*WHAT IS NEEDED*: In the listing below, every line with the word "mathbf" needs to be copied.

START SOURCE DATA

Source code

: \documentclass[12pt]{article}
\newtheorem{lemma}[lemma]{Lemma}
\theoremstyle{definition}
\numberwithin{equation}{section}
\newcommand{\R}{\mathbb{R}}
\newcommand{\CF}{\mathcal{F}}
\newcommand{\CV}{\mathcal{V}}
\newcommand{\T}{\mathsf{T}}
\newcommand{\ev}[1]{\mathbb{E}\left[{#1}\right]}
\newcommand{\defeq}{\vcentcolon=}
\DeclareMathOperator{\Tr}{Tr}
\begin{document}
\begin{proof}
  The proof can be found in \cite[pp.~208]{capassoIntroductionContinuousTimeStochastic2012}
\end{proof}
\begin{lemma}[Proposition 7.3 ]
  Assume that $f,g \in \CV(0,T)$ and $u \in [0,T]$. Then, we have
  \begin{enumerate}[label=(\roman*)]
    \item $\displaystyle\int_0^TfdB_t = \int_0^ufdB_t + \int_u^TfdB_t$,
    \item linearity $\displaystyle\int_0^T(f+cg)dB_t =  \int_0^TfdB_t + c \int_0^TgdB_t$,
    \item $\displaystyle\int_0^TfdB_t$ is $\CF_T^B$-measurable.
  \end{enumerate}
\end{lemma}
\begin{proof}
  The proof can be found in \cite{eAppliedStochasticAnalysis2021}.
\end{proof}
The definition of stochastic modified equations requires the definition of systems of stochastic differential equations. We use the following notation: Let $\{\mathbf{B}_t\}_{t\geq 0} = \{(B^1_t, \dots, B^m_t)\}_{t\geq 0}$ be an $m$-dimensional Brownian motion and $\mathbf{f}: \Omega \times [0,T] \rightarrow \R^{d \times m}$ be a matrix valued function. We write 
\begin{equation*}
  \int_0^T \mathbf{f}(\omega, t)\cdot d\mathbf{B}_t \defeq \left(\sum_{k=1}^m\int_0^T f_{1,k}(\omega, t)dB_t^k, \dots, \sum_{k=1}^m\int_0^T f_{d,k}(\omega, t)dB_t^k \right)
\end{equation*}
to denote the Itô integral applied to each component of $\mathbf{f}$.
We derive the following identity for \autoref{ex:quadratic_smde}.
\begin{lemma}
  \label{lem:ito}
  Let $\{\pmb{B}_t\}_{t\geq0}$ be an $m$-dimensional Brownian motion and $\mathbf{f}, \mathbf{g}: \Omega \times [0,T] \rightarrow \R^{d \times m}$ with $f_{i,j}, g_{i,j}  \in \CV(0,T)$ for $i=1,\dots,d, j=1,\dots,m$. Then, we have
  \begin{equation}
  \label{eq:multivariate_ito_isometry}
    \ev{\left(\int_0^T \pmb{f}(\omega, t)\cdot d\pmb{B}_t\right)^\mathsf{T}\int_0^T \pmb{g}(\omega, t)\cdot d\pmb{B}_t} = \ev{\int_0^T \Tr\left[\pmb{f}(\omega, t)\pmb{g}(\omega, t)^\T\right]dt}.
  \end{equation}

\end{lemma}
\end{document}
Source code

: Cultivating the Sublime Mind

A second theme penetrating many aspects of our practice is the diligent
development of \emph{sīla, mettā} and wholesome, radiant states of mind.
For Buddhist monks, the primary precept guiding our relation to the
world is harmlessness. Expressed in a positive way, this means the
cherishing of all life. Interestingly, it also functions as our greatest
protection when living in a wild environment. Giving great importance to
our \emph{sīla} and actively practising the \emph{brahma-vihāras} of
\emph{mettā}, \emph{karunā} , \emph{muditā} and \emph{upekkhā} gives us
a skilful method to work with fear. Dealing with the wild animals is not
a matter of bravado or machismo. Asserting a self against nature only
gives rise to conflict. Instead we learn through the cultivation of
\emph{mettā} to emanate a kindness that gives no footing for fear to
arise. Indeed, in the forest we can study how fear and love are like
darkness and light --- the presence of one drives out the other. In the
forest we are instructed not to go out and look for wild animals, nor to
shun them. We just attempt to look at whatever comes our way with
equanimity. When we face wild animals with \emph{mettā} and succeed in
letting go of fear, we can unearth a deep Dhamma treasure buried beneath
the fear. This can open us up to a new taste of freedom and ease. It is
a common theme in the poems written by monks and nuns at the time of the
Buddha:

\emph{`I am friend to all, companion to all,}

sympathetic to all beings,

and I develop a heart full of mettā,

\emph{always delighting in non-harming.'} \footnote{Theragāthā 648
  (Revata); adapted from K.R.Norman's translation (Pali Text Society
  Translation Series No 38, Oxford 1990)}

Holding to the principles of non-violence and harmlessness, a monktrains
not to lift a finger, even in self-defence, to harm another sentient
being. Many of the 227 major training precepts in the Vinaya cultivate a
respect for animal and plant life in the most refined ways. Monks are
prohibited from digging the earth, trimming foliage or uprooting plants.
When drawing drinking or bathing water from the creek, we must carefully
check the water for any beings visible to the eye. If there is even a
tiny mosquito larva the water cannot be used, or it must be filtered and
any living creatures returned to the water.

END SOURCE DATA

*RESULT FOR THIS EXERCISE*:
The definition of stochastic modified equations requires the definition of systems of stochastic differential equations. We use the following notation: Let $\{\mathbf{B}_t\}_{t\geq 0} = \{(B^1_t, \dots, B^m_t)\}_{t\geq 0}$ be an $m$-dimensional Brownian motion and $\mathbf{f}: \Omega \times [0,T] \rightarrow \R^{d \times m}$ be a matrix valued function. We write 
  \int_0^T \mathbf{f}(\omega, t)\cdot d\mathbf{B}_t \defeq \left(\sum_{k=1}^m\int_0^T f_{1,k}(\omega, t)dB_t^k, \dots, \sum_{k=1}^m\int_0^T f_{d,k}(\omega, t)dB_t^k \right)
to denote the Itô integral applied to each component of $\mathbf{f}$.
  Let $\{\pmb{B}_t\}_{t\geq0}$ be an $m$-dimensional Brownian motion and $\mathbf{f}, \mathbf{g}: \Omega \times [0,T] \rightarrow \R^{d \times m}$ with $f_{i,j}, g_{i,j}  \in \CV(0,T)$ for $i=1,\dots,d, j=1,\dots,m$. Then, we have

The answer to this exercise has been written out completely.